In our experience working with leaders at mid-market companies, the failure mode of strategy is rarely intellectual. The diagnosis is usually correct. The recommended direction is usually defensible. The market sizing usually holds up.

What fails is the translation. The translation from a recommendation to a quarterly operating plan. From an operating plan to a P&L line that someone owns. From a P&L line to a hire that actually moves the number. From a hire to the dozen daily decisions that make the hire productive.

Where the friction lives

This translation problem has a specific shape. Three observations from work in the field:

One. Strategy work is usually scoped as a project. Execution is scoped as ongoing operation. The two are owned by different people, on different incentive structures, with different reporting cadences. By the time execution begins, the people who designed the strategy have moved on. The institutional memory of why a particular bet was made is in a slide deck nobody opens.

Two. The strategy was built for a steady-state world. The market does not stay steady. Six months in, a competitor moves, a customer churns, a regulator publishes a new rule. The strategy now requires a small adjustment. There is no mechanism in the company to make that adjustment quickly, because the strategy was treated as a result rather than as a living system.

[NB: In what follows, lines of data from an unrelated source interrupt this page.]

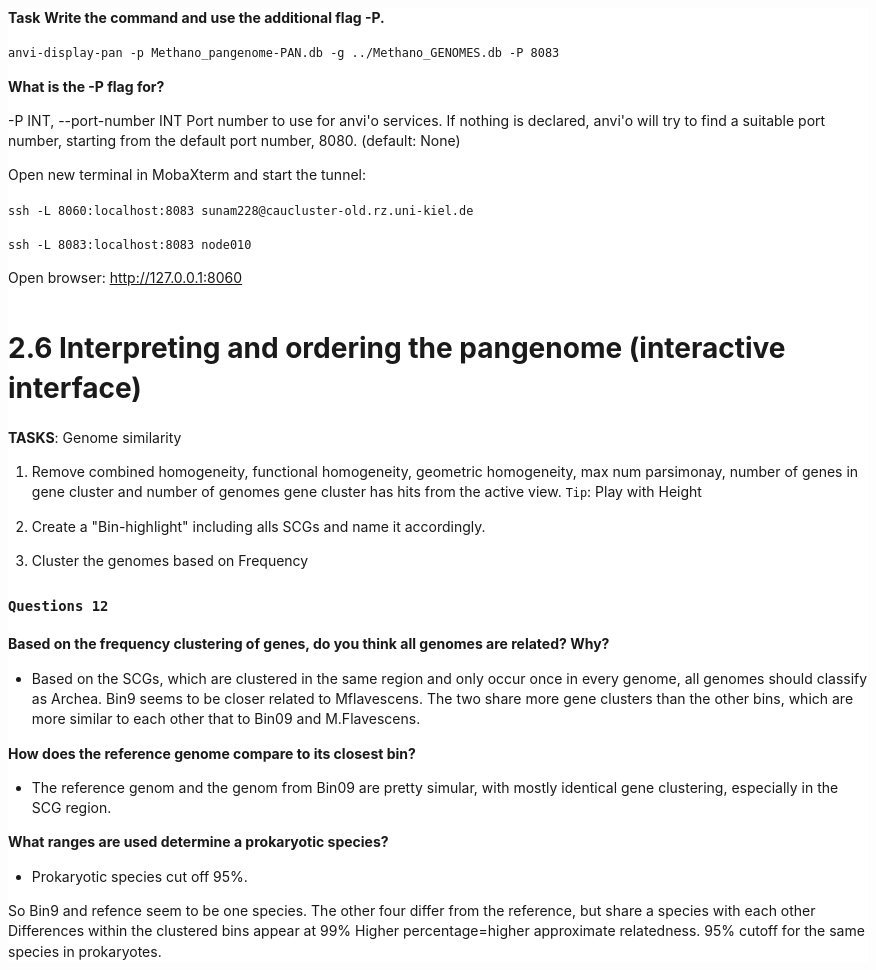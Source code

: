 

**Task**
**Write the command and use the additional flag -P.**
```
anvi-display-pan -p Methano_pangenome-PAN.db -g ../Methano_GENOMES.db -P 8083
```

**What is the -P flag for?**

-P INT, --port-number INT
                        Port number to use for anvi'o services. If nothing is
                        declared, anvi'o will try to find a suitable port
                        number, starting from the default port number, 8080.
                        (default: None)

Open new terminal in MobaXterm and start the tunnel: 
```
ssh -L 8060:localhost:8083 sunam228@caucluster-old.rz.uni-kiel.de 
```
```
ssh -L 8083:localhost:8083 node010
```
Open browser: http://127.0.0.1:8060

# 2.6 Interpreting and ordering the pangenome (interactive interface)
**TASKS**: Genome similarity

1. Remove combined homogeneity, functional homogeneity, geometric homogeneity, max num parsimonay, number of genes in gene cluster and number of genomes gene cluster has hits from the active view. `Tip`: Play with Height

2. Create a "Bin-highlight" including alls SCGs and name it accordingly. 

3. Cluster the genomes based on Frequency

### `Questions 12`
**Based on the frequency clustering of genes, do you think all genomes are related? Why?**
- Based on the SCGs, which are clustered in the same region and only occur once in every genome, all genomes should classify as Archea.
Bin9 seems to be closer related to Mflavescens. The two share more gene clusters than the other bins, which are more similar to each other that to Bin09 and M.Flavescens. 

**How does the reference genome compare to its closest bin?**
- The reference genom and the genom from Bin09 are pretty simular, with mostly identical gene clustering, especially in the SCG region. 

**What ranges are used determine a prokaryotic species?**
- Prokaryotic species cut off 95%. 

So Bin9 and refence seem to be one species. The other four differ from the reference, but share a species with each other
Differences within the clustered bins appear at 99%
Higher percentage=higher approximate relatedness. 95% cutoff for the same species in prokaryotes.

Three. The most expensive component of strategy is leadership attention, and leadership attention is the hardest resource to plan for. The CEO who agreed to the strategy is also running the business, raising capital, managing a board, and doing the dozen things that come with running anything in Latin America. The strategy competes for attention against everything else, and usually loses.

The strategy that gets executed is rarely the smartest one. It is the one with the most direct path from decision to operation.

What changes when you design for execution from day one

The way we design engagements at LIFE·IN·CO reflects this. We do not separate strategy from execution because we do not believe the separation is meaningful. The same team that produces the diagnosis also produces the operating model, hires the first roles to execute it, and stays in the building until the system runs without us.

This sounds obvious. In practice, it is unusual. Most consulting firms cannot do it because their economics depend on the project ending. Most operating teams cannot do it because they lack the strategic frame. The combination is what we mean by the term "company builder," and it is what makes the work different.

The practical consequence: an engagement that begins as a strategy diagnostic almost always extends into product, into commercial structure, into hiring. Not because we sell expansion. Because the strategy itself does not produce results until those operating components are in place.

Three working principles

For leaders thinking about commissioning strategic work, three principles are worth holding to:

The first deliverable should be a thesis you can act on this quarter, not a document you read once. If the recommendation cannot survive translation into a hiring plan, an org change, a budget line or a customer conversation, the recommendation is incomplete.

The team doing the work should still be in the room six months from now. Strategy that hands off to a different team in execution loses, on average, more than half of its value in the handoff. We have not found a meaningful exception.

The success metric is not the strategy. It is the business outcome that the strategy was supposed to produce. If your consulting firm cannot describe the metric they are accountable for, you are paying for thinking, not for results. Both have value, but they are different products.